Authors :
Presenting Author: Yejin Ann, BA – Center for Neuroscience Imaging Research, Institute for Basic Science, Department of Intelligent Precision Healthcare Convergence, Sungkyunkwan University, Suwon, South Korea
Seok-Jun Hong, PhD – Center for Neuroscience Imaging Research, Institute for Basic Science, Department of Intelligent Precision Healthcare Convergence, Sungkyunkwan University, Suwon, South Korea / Center for the Developing Brain, Child Mind Institute, NY, United States; Youn-Min Sohn, MD, PhD – Neuroscience Center, Samsung Medical Center, Seoul, South Korea / Department of Neurology, Samsung Medical Center, Sungkyunkwan University School of Medicine, Seoul, South Korea
Rationale:
The anterior and centromedian thalamic nuclei (ATN, CM) are the commonly target regions in deep brain stimulation (DBS) for epilepsy. To optimize this surgical planning, several MRI-based thalamic atlases have been introduced, but they were mostly unsuccessful for the purpose of precise DBS targeting (Ewert et al., 2018). Moreover, while the efficacy of DBS has been reported in many previous studies, most were based on a small thalamic region-dependent seizure reduction (SR), not a rigorous imaging-based prediction, which may guarantee generalizable accuracy for unseen cases. Here, we addressed these issues by 1) validating existing thalamic atlases based on histological comparisons, 2) building a convolutional neural network (CNN) predicting SR based on DBS patterns, and 3) assessment of the overlap of significant regions (from this prediction) with the previously validated atlases.
Methods:
We validated existing thalamic atlases (Allen (Ding et al., 2017), Freesurfer (Iglesia et al., 2018), Ilinsky (Ilinsky et al., 2018), Distal (Ewert et al., 2018) and Thomas (Su et al., 2019)) by comparing the postmortem brain data (Alkemade et al., 2022). We first manually segmented ATN and CM in histology based on their anatomical landmarks (Fig1A) and calculated a dice index (DI) between these segmentations and the borders of nuclei in MRI atlases. We then chose the atlas with the highest DI in further analyses.

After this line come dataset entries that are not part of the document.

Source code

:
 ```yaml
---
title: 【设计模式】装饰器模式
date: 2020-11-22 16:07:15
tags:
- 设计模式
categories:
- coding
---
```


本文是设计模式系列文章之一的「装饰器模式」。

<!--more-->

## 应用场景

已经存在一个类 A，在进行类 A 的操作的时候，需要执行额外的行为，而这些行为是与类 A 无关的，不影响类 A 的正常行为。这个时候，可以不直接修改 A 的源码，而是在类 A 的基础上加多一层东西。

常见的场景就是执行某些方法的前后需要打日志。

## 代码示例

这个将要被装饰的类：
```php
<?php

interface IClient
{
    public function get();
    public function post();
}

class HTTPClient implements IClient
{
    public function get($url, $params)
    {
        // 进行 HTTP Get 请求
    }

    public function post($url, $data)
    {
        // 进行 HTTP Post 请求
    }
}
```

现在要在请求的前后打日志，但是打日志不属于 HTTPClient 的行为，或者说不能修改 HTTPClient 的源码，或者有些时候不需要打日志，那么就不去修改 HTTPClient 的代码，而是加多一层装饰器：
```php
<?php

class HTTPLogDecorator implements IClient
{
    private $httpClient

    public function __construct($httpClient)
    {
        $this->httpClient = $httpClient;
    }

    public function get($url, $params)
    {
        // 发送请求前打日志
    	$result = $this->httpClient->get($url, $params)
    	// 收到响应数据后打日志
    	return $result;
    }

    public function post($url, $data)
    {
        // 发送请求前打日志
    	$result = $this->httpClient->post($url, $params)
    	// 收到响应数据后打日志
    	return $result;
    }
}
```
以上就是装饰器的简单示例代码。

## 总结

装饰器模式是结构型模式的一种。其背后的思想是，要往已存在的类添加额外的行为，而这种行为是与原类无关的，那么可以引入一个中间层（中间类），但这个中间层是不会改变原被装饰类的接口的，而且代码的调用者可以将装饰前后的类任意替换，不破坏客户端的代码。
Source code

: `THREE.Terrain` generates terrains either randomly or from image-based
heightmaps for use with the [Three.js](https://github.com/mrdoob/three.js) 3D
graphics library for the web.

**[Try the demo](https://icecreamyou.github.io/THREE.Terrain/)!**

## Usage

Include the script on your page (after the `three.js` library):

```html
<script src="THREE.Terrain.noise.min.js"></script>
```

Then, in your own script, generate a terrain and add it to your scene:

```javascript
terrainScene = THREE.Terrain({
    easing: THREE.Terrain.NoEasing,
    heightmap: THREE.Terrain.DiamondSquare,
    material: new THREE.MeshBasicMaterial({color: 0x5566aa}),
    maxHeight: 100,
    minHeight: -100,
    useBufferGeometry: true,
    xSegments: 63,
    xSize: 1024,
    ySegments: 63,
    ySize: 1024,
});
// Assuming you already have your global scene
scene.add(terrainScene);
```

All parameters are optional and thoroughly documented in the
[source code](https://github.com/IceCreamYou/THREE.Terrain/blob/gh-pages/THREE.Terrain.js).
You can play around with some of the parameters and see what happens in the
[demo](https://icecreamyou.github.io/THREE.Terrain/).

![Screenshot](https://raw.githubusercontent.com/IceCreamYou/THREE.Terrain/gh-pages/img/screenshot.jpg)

Next, we built a CNN-based classifier to take the responder apart from the non-responder group (RG/NRG) for new patients based on the DBS patterns. We analyzed 50 patients including 31 focal (ATN) and 19 generalized epilepsy (CM). To avoid an arbitrary SR threshold to determine RG/NRG, we varied the threshold between 30-70%, splitting the patients into the two groups. After five fold cross validations, we selected the threshold providing the highest accuracy and generated an ‘attention’ map, using a gradCAM (Gotkowski et al., 2021), to examine the importance of subregions for prediction. Finally, we computed DI between attention maps and atlases.
Results:
Our validation demonstrated that ATN and CM in histology better match to different atlases. Indeed, the ATN in histology showed the largest overlap with the Thomas, while in CM, the Freesurfer showed the best-fit boundary (Fig1B). In the CNN experiment, the model exhibited the highest accuracy for RG/NRG prediction at 30% threshold in ATN and at 70% in CM (Fig 2A). Thus, we generated the attention map with these thresholds and compared them with the selected atlases (Fig 2B). The ATN showed the moderate DI (0.33) for RG, which is nevertheless >2 times larger than those in NRG (0.16). Conversely, the CM showed similar DI for both groups (RG; 0.31, NRG; 0.34; Fig2C).
Conclusions:
Our study validated the existing MRI-based thalamic atlases based on postmortem histology. According to our CNN-based analyses, the DBS targeting ATN seems moderately efficacious. However, in CM DBS it is hard to tell the difference between RG/ NRG by relying on the nucleus level. Therefore, subsequent studies looking at the whole brain connectivity beyond the thalamic nuclei should be warranted.